I’ve been reading Stephen Hero by James Joyce. It’s an early version of A Portrait of the Artist as a Young Man. Joyce, not surprisingly, uses the main character Stephen to demonstrate his own love of language and words. He was a famous author after all.
He describes being a college student and growing in his appreciation for language when used to its full effect. He draws a clear line between proper (literary) and mundane (everything else, it seems) uses for words.
Words, he said, have a certain value in the literary tradition and a certain value in the market-place — a debased value. Words are simply receptacles for human thought: in the literary tradition they receive more valuable thoughts than they receive in the market-place.
I concur with Joyce that words have inherent value. I also agree that, when properly used, they carry a weight that transcends syllables and sounds. I believe that words are, indeed, “receptacles”, or containers, for thought.
Joyce describes Stephen’s daily walk from the tram station (Amiens Street Station in Dublin) to college (University College Dublin) each morning .
As he walked thus through the ways of the city he had his ears and eyes ever prompt to receive impressions. It was not only in Skeat that he found words for his treasure-house, he found them also at haphazard in the shops, on advertisements, in the mouths of the plodding public. He kept repeating them to himself till they lost all instantaneous meaning for him and became wonderful vocables.
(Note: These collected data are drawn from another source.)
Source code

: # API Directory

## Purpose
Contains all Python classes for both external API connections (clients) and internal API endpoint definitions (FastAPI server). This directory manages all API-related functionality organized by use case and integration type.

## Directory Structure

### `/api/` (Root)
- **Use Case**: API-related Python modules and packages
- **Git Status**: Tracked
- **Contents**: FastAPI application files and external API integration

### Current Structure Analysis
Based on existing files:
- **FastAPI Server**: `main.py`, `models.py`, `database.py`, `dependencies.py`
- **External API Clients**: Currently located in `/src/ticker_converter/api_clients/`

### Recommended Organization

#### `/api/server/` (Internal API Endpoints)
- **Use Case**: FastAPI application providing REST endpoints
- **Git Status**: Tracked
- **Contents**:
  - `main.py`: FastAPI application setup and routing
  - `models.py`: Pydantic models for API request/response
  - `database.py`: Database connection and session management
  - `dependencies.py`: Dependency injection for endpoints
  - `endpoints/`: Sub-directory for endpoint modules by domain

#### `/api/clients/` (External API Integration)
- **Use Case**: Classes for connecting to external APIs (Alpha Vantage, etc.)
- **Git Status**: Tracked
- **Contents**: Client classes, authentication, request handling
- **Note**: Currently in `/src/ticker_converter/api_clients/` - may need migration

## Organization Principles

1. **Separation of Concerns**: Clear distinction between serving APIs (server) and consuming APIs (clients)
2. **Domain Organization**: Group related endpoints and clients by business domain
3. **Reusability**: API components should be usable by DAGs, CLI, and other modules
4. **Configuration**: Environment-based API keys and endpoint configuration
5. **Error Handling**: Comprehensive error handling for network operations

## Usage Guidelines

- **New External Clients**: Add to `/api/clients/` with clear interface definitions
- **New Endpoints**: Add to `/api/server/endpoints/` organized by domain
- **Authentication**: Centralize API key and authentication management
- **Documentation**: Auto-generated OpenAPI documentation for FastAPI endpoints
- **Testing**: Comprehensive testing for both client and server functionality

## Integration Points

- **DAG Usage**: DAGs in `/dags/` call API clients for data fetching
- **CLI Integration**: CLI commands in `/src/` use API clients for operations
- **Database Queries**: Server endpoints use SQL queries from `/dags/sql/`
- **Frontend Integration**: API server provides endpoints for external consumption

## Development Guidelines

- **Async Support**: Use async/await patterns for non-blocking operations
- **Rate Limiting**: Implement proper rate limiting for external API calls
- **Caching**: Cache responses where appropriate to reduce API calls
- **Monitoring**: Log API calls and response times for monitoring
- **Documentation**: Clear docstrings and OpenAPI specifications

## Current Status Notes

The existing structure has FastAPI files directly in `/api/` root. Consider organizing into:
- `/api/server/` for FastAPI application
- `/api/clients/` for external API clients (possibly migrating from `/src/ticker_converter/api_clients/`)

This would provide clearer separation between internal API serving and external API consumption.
What Joyce is saying is that he spent his walks deliberately seeking inspiration through words and phrases. He emphasizes that it was not just literary sources (Skeat studied word origins and published the Etymological English Dictionary in Joyce’s time), but everything he encountered. Shops, advertisements, passersby. When he found these choice morsels, he tasted and savored them until his appetite was temporarily satiated.
Why does this intrigue me? Take a look at John 1:1.
In the beginning was the Word, and the Word was with God, and the Word was God.
This verse introduces Jesus. It marks Him as timeless, separate from God the Father, but also God. It defines Jesus as the Word.
This places inestimable value on words properly used. It teaches us that Jesus is the incarnate communication of God’s love to us. As Jesus spoke, truth was shared. When we study the Bible, God’s word to us, we learn truth and love. There is, without question, inherent weight to this collection of words, inherent weight to Jesus’ teachings. This weight is called glory. [Kabod is the Hebrew word for glory; it means weight or heaviness.]
My hope for us is that we share Joyce’s passion for not just words, but the Word. Jesus. My desire is that we spend our days on the “morning walk from the tram to the college hall” seeking Jesus in all we see and experience. Like Joyce’s example, I pray that we use our everyday, walking around life to:
Taste and see that the Lord is good (Psalm 34:8).
Peace and joy to you, friend.
1. Apparently, Joyce was quite the walker if I have the geography correct. The route from Ameins Street Station (now Connolly Train Station) to University College Dublin takes over an hour on foot.